For me, I l'd like to go into reader mode from custom tabs, for reader mode to sync with system color, and more colors on reader mode.
Also Material You/Dynamic Color for the UI would be awesome.
Improved PWA support would be nice, definitely lagging behind Chrome in terms of PWA implementation right now. Fission doesn't exist on Android yet, only desktop.
Have your collections be synced to your profile, which definitely seems like a design oversight right now.
Also better extension support since right now to add the non supported list it's a very complicated and convoluted process to do so that feels hacked in.
Regardless, I'm still very happy with the state of the Android browser and it by far beats out the other browsers imo. Stuff like uBlock Origin, much better reader mode then Chrome, and first party bottom toolbar puts it miles above the alternatives for me. Also because Firefox is awesome. I use a fork called Fennec which is just Firefox Stable without telemetry/analytics/proprietary blobs removed, and is available on f-droid.
Can anyone verify that this is also true for platforms beyond windows (what is plotted in the link by default)?
(I tried to change the plot to show macOS and Linux, but the plotting site is dubiously functional on mobile, plus there are a bewildering number of plot options with long, confusing names).
So I tested both FireFox and Edge real quick and it's true.
Although, I enabled every security and privacy setting on both (just about the same set of extentions also). But even then, even with a lower score, Edge still feels much smoother to use. Also, every time test refreshed, FF flashed white for a split second as opposed to Edge's black. Since I use dark mode and Dark Reader, it's extremely annoying on FF's part.
Chromium-based browsers still trounces Firefox on the Jetstream benchmark. I mean, I realize the Speedometer benchmark is supposed to test real-world scenarios, while Jetstream is more synthetic, but whatever work mozilla did to improve performance I'd expect to scale in other benchmarks too, so I'd expect Firefox to at least be bit closer to Chromium, even if losing a little.
Mozzila re-writing parts of the browser in the rust programming language has made a decent improvement to the performance. For those who aren't to into programming rust is has a strict compiler, meaning better code quality (Less Bugs) and offers more optimization methods then other programming languages.
Fennec from fdroid, for android, is even better as it didnt originate from google play store. My understandong is Google Playstore injects data into the app package.
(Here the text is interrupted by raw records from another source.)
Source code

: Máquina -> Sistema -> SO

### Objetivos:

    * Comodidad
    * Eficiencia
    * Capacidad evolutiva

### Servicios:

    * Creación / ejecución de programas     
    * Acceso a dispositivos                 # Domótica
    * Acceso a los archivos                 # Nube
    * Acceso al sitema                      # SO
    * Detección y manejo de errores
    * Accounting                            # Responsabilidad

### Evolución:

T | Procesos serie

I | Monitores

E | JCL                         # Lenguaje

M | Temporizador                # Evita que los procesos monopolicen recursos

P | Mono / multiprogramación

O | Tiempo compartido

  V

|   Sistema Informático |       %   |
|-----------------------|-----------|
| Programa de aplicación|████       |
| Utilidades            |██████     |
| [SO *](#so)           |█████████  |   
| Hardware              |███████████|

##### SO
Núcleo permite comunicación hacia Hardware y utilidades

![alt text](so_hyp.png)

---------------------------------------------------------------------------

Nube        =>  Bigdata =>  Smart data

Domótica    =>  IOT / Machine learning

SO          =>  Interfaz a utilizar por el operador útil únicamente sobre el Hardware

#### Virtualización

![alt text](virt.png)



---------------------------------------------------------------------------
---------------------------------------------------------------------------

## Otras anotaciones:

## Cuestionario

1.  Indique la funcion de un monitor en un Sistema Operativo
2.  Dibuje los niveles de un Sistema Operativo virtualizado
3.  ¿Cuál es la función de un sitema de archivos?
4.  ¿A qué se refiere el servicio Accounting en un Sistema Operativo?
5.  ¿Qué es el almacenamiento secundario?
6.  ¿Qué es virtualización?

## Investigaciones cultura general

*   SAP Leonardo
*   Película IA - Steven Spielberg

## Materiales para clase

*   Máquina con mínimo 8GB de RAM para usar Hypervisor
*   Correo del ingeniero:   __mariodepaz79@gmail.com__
I use fennec for my day to day access. It syncs with desktop Firefox so all my passwords and logins are there.
There is also Firefox Nightly for "developers". I use it for the custom add on packages and doom scrolling.
Google playstore does not inject data in app packaging because it doesn't own the signature key. F-Droid, however, does.
I mean, they own the signature, but they do not inject or modify apps. They could, though.
As long as they can't manage to make a half-decent mobile browser this hardly matters.
Performance improvements are nice and all, but unless the performance is truely terrible, it's the least relevant factor.
Much more importent are:
consistently good UX over all platforms, together with good sync
good support for all websites
Their Android version is completely useless since the reboot (which is especially sad since the version before was hands down the best UX for a mobile browser on the market). They even dropped their VR version, even though it was literally just their Android version with slightly adjusted UX. They don't even have any form of tablet UI or Android TV UI.
And since their market share is steadily approaching zero, more and more websites drop support for FF and it's noticable.
The support part is what really kills FF, since it's not really in their hands whether web devs test websites with FF.
Lower market share -> less support -> lower market share.
Especially users who "just want the browser to work" are affected by that. They don't care much about the browser, but about the websites. And if their favourite websites tell them to stop using FF, they will. And that kind of user makes up the biggest part of the market share.
And since FF has no platform where they can push their browser (contrary to all other major browsers), they also won't get new users.
As much as we would want it otherwise, FF is dead, they just haven't accepted it yet. And that's true for almost all Mozilla products and Mozilla itself.
The only way I see how this can be reversed is if e.g. the EU decides that Mozilla and/or its products have some special value and starts funding and pushing them.
What is actually your problem with Android FF? I use it every day on my phone.
Yes, it's not as snappy as Chrome, but besides that everything works perfectly. In addition to that: Fully fledged ad-blocker like on desktop, one big reason why I no longer use Chrome on my phone.
No tablet UI, no tab bar: This is a big downside for me. I set the minimum width on my phone pretty high, so the screen fits as much on there as a small tablet. The lack of tablet UI/tab bar is a pretty big issue
The tab drawer is a whole mess in itself. It's really clunky to use, tab reordering (an essential feature if you want to ever e.g. compare products) wasn't available for a very long time. Now it is, but it's super clunky to use. And it's still not available for private tabs.
There are addons, but since they only allow a very small selection of addons, they boil down to adblockers and dark reader. There is hardly anything else in there, which is a shame, since FF on Android used to support all addons the desktop browser supported. Their "walled garden" approach to addons also hinders anyone from developing addons for FF on Android, because these addons will likely not be added to the curated list.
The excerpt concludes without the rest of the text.